On another ‘GLOW’ cut - the rattling, eerie hip hop number ‘Hiatus’ - he raps about the “small town mentality” pertaining to his home town. After the welcome move to London in 2016 to study film (“I felt like a grown man in a child’s bedroom, creatively and spiritually, in Walsall”), he completed the song that he’d started as a teen.

“I had a rough version of it when I was a depressed teenager in Walsall,” he says. “I was working a retail job. I hated it and I was super anxious and really pessimistic. Everyone who I’d try to relate to at that time just kind of looked at me like I was some weird alien or didn’t understand that I wanted more - [which is] not to say that people at home don’t want more.
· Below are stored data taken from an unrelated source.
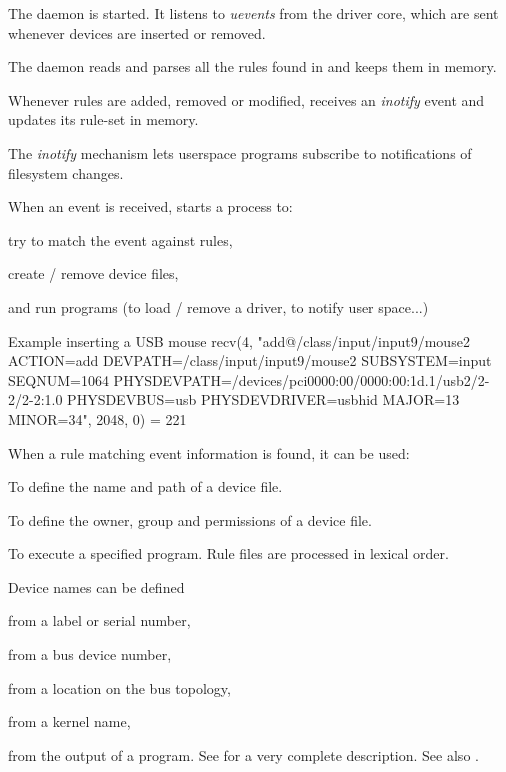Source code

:   \startitemize
  \item The  daemon is started.  It listens to {\em uevents}
    from the driver core, which are sent whenever devices are inserted
    or removed.
  \item The  daemon reads and parses all the rules found
    in  and keeps them in memory.
  \item Whenever rules are added, removed or modified, 
    receives an {\em inotify} event and updates its rule-set in memory.
    \startitemize
    \item The {\em inotify} mechanism lets userspace programs
      subscribe to notifications of filesystem changes.
    \item When an event is received,  starts a process to:
      \startitemize
      \item try to match the event against  rules,
      \item create / remove device files,
      \item and run programs (to load / remove a driver, to notify user
        space...)
      \stopitemize
    \stopitemize
  \stopitemize

  Example inserting a USB mouse
\starttyping
recv(4,
     "add@/class/input/input9/mouse2\0
     ACTION=add\0
     DEVPATH=/class/input/input9/mouse2\0
     SUBSYSTEM=input\0
     SEQNUM=1064\0
     PHYSDEVPATH=/devices/pci0000:00/0000:00:1d.1/usb2/2-2/2-2:1.0\0
     PHYSDEVBUS=usb\0
     PHYSDEVDRIVER=usbhid\0
     MAJOR=13\0
     MINOR=34\0",
     2048,
     0)
= 221
\stoptyping

  When a  rule matching event information is found, it can be
  used:
  \startitemize
  \item To define the name and path of a device file.
  \item To define the owner, group and permissions of a device file.
  \item To execute a specified program.
  \stopitemize
  Rule files are processed in lexical order.

  Device names can be defined
  \startitemize
  \item from a label or serial number,
  \item from a bus device number,
  \item from a location on the bus topology,
  \item from a kernel name,
  \item from the output of a program.
  \stopitemize
See 
for a very complete description. See also .

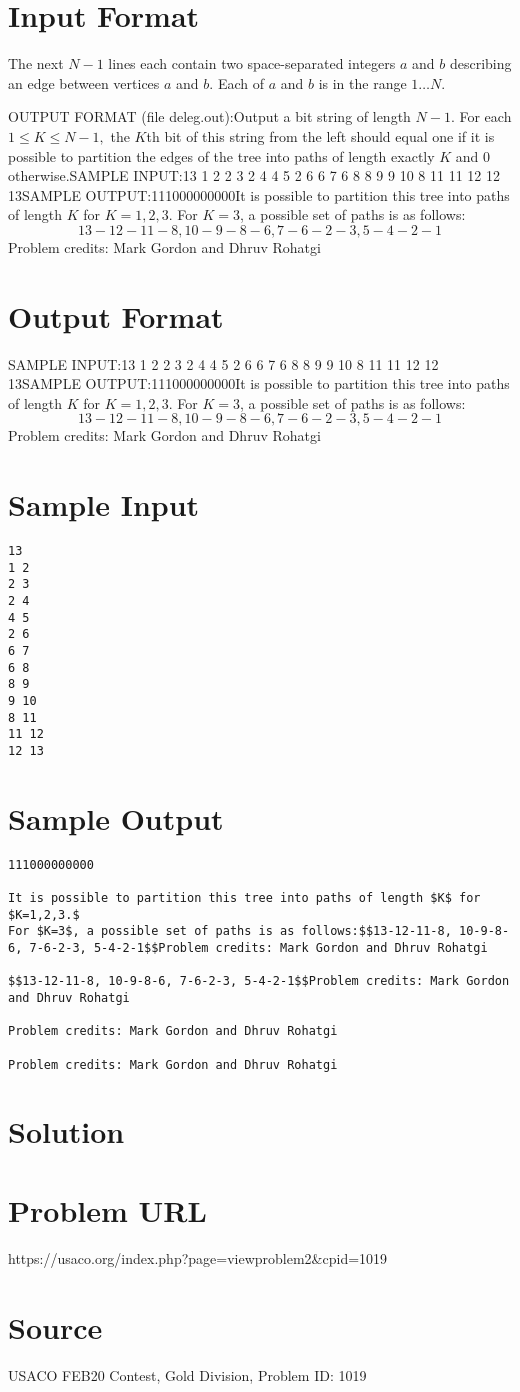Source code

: \documentclass[12pt]{article}
\begin{document}
\section*{Input Format}
The next $N-1$ lines each contain two space-separated integers $a$ and $b$
describing an edge between vertices $a$ and $b$.  Each of $a$ and $b$ is in the
range $1 \ldots N$.

OUTPUT FORMAT (file deleg.out):Output a bit string of length $N-1.$ For each $1\le K\le N-1,$ the $K$th bit of
this string from the left should equal one if it is possible to partition the edges of the
tree into paths of length exactly $K$ and $0$ otherwise.SAMPLE INPUT:13
1 2
2 3
2 4
4 5
2 6
6 7
6 8
8 9
9 10
8 11
11 12
12 13SAMPLE OUTPUT:111000000000It is possible to partition this tree into paths of length $K$ for $K=1,2,3.$
For $K=3$, a possible set of paths is as follows:$$13-12-11-8, 10-9-8-6, 7-6-2-3, 5-4-2-1$$Problem credits: Mark Gordon and Dhruv Rohatgi

\section*{Output Format}
SAMPLE INPUT:13
1 2
2 3
2 4
4 5
2 6
6 7
6 8
8 9
9 10
8 11
11 12
12 13SAMPLE OUTPUT:111000000000It is possible to partition this tree into paths of length $K$ for $K=1,2,3.$
For $K=3$, a possible set of paths is as follows:$$13-12-11-8, 10-9-8-6, 7-6-2-3, 5-4-2-1$$Problem credits: Mark Gordon and Dhruv Rohatgi

\section*{Sample Input}
\begin{verbatim}
13
1 2
2 3
2 4
4 5
2 6
6 7
6 8
8 9
9 10
8 11
11 12
12 13
\end{verbatim}

\section*{Sample Output}
\begin{verbatim}
111000000000

It is possible to partition this tree into paths of length $K$ for $K=1,2,3.$
For $K=3$, a possible set of paths is as follows:$$13-12-11-8, 10-9-8-6, 7-6-2-3, 5-4-2-1$$Problem credits: Mark Gordon and Dhruv Rohatgi

$$13-12-11-8, 10-9-8-6, 7-6-2-3, 5-4-2-1$$Problem credits: Mark Gordon and Dhruv Rohatgi

Problem credits: Mark Gordon and Dhruv Rohatgi

Problem credits: Mark Gordon and Dhruv Rohatgi
\end{verbatim}

\section*{Solution}


\section*{Problem URL}
https://usaco.org/index.php?page=viewproblem2&cpid=1019

\section*{Source}
USACO FEB20 Contest, Gold Division, Problem ID: 1019
\end{document}
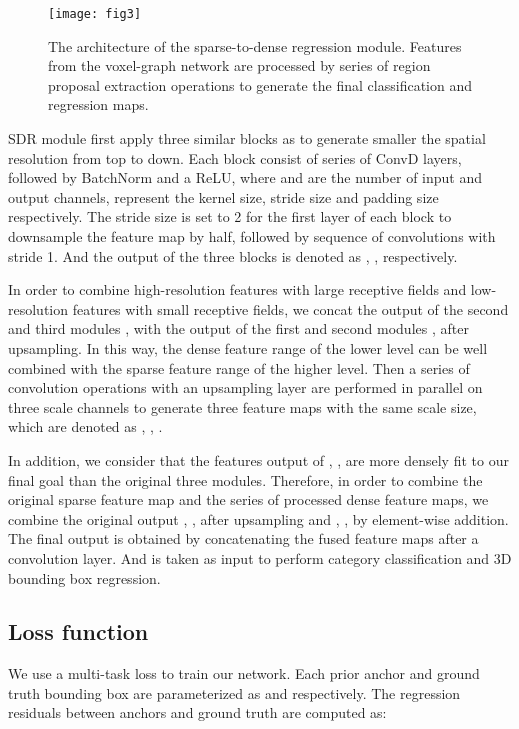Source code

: \documentclass{article}
\begin{document}
\begin{wrapfigure}{r}{9.5cm}
\centering
\texttt{[image: fig3]}
\caption{The architecture of the sparse-to-dense regression module. Features from the voxel-graph network are processed by series of region proposal extraction operations to generate the final classification and regression maps.}
\label{fig:3}
\end{wrapfigure}
SDR module first apply three similar blocks as \cite{zhou2018voxelnet,lang2019pointpillars} to generate smaller the spatial resolution from top to down. Each block consist of series of ConvD layers, followed by BatchNorm and a ReLU, where  and  are the number of input and output channels,  represent the kernel size, stride size and padding size respectively. The stride size is set to 2 for the first layer of each block to downsample the feature map by half, followed by sequence of convolutions with stride 1. And the output of the three blocks is denoted as , ,  respectively.


In order to combine high-resolution features with large receptive fields and low-resolution features with small receptive fields, we concat the output of the second and third modules ,  with the output of the first and second modules ,  after upsampling. In this way, the dense feature range of the lower level can be well combined with the sparse feature range of the higher level. Then a series of convolution operations with an upsampling layer are performed in parallel on three scale channels to generate three feature maps with the same scale size, which are denoted as , , .

In addition, we consider that the features output of , ,  are more densely fit to our final goal than the original three modules. Therefore, in order to combine the original sparse feature map and the series of processed dense feature maps, we combine the original output , ,  after upsampling and , ,  by element-wise addition. The final output  is obtained by concatenating the fused feature maps after a  convolution layer. And  is taken as input to perform category classification and 3D bounding box regression.
\subsection{Loss function}
We use a multi-task loss to train our network. Each prior anchor and ground truth bounding box are parameterized as  and  respectively. The regression residuals between anchors and ground truth are computed as:
\end{document}
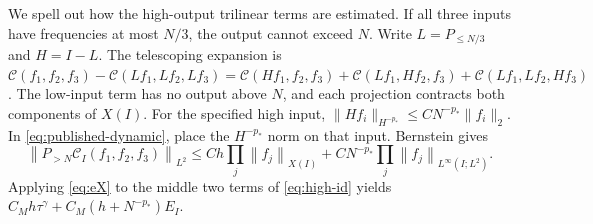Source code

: \documentclass[11pt]{article}
\theoremstyle{remark}\newtheorem{remark}[theorem]{Remark}
\newcommand{\cC}{\mathcal C}
\newcommand{\norm}[2][]{\left\lVert #2\right\rVert_{#1}}
\begin{document}
We spell out how the high-output trilinear terms are estimated. If all three
inputs have frequencies at most $N/3$, the output cannot exceed $N$.
Write $L=P_{\leq N/3}$ and $H=I-L$. The telescoping expansion is
$\cC(f_1,f_2,f_3)-\cC(Lf_1,Lf_2,Lf_3)
=\cC(Hf_1,f_2,f_3)+\cC(Lf_1,Hf_2,f_3)
+\cC(Lf_1,Lf_2,Hf_3)$. The low-input term has no output above $N$,
and each projection contracts both components of $X(I)$. For the specified
high input, $\|Hf_i\|_{H^{-p_*}}\leq C N^{-p_*}\|f_i\|_2$. In \eqref{eq:published-dynamic}, place the
$H^{-p_*}$ norm on that input. Bernstein gives
\begin{equation}\label{eq:Chigh}
\norm[L^2]{P_{>N}\cC_I(f_1,f_2,f_3)}
\leq C h\prod_j\norm[X(I)]{f_j}
+C N^{-p_*}\prod_j\norm[L^\infty(I;L^2)]{f_j}.
\end{equation}
Applying \eqref{eq:eX} to the middle two terms of \eqref{eq:high-id} yields
$C_Mh\tau^\gamma+C_M(h+N^{-p_*})E_I$.
\end{document}
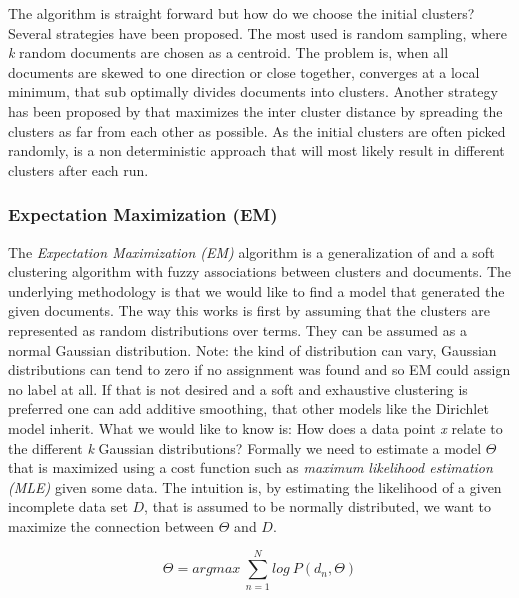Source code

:     The \kmeans{} algorithm is straight forward but how do we choose the initial clusters? Several strategies have been proposed. The most used is random sampling, where \emph{k} random documents are chosen as a centroid. The problem is, when all documents are skewed to one direction or close together, \kmeans{} converges at a local minimum, that sub optimally divides documents into clusters.
    Another strategy has been proposed by \cite{KMeansPlusPlus2007} that maximizes the inter cluster distance by spreading the clusters as far from each other as possible. 
    As the initial clusters are often picked randomly, \kmeans{} is a non deterministic approach that will most likely result in different clusters after each run.

    \subsubsection{Expectation Maximization (EM)}
    \label{sec:em}

    The \emph{Expectation Maximization (EM)} algorithm is a generalization of \kmeans{} and a soft clustering algorithm with fuzzy associations between clusters and documents. The underlying methodology is that we would like to find a model that generated the given documents. The way this works is first by assuming that the clusters are represented as random distributions over terms. They can be assumed as a normal Gaussian distribution. Note: the kind of distribution can vary, Gaussian distributions can tend to zero if no assignment was found and so EM could assign no label at all. If that is not desired and a soft and exhaustive clustering is preferred one can add additive smoothing, that other models like the Dirichlet model inherit. What we would like to know is: How does a data point \emph{x} relate to the different \emph{k} Gaussian distributions? Formally we need to estimate a model $\Theta$ that is maximized using a cost function such as \emph{maximum likelihood estimation (MLE)} given some data. The intuition is, by estimating the likelihood of a given incomplete data set $D$, that is assumed to be normally distributed, we want to maximize the connection between $\Theta$ and $D$.

      \begin{equation}
        \Theta = argmax\:\sum_{n=1}^{N}log\:P(d_n,\Theta)
      \end{equation}

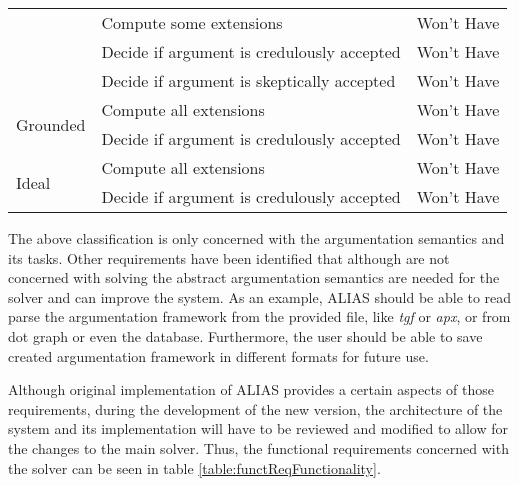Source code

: \begin{table}[]
\begin{tabular}{|l|l|l|}
		& Compute some extensions                          & Won't Have      \\ \cline{2-3} 
		& Decide if argument is credulously accepted & Won't Have      \\ \cline{2-3} 
		& Decide if argument is skeptically accepted & Won't Have      \\ \hline
		\multirow{2}{*}{Grounded}    & Compute all extensions                           & Won't Have      \\ \cline{2-3} 
		& Decide if argument is credulously accepted & Won't Have      \\ \hline
		\multirow{2}{*}{Ideal}       & Compute all extensions                           & Won't Have      \\ \cline{2-3} 
		& Decide if argument is credulously accepted & Won't Have      \\ \hline
	\end{tabular}
\end{table}


The above classification is only concerned with the argumentation semantics and its tasks. Other requirements have been identified that although are not concerned with solving the abstract argumentation semantics are needed for the solver and can improve the system. As an example, ALIAS should be able to read parse the argumentation framework from the provided file, like \textit{tgf} or \textit{apx}, or from dot graph or even the database. Furthermore, the user should be able to save created argumentation framework in different formats for future use. 

Although original implementation of ALIAS provides a certain aspects of those requirements, during the development of the new version, the architecture of the system and its implementation will have to be reviewed and modified to allow for the changes to the main solver. Thus, the functional requirements concerned with the solver can be seen in table \ref{table:functReqFunctionality}.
“I found myself at times speaking to people and it felt like the general consensus was that the childlike dreams you have aren’t realistic, like, ‘Why do you still think like that?’ That’s what the ‘small town mentality’ line was about,” he continues. “Now, the song’s more liberating and powerful because of where I’m at. The only consistent thread between the two [versions] is that I never stopped working; I never had a ‘hiatus’. It’s like the teenage superhero anthem I never had.”

Wesley Joseph details new project 'GLOW' in DIY's Class of 2023 interview

“As long as your brain’s programmed to constantly be ready for that moment of inspiration, it always comes.”

Wesley wrote ‘GLOW’ more collaboratively. It wasn’t devoid of his usual solo bedroom songwriting, but it was a less isolated process than ‘ULTRAMARINE’ where he’d completely “mapped” out songs: something he says often felt stilted. For ‘GLOW’, instead, he decided to make whatever he felt in the moment the priority.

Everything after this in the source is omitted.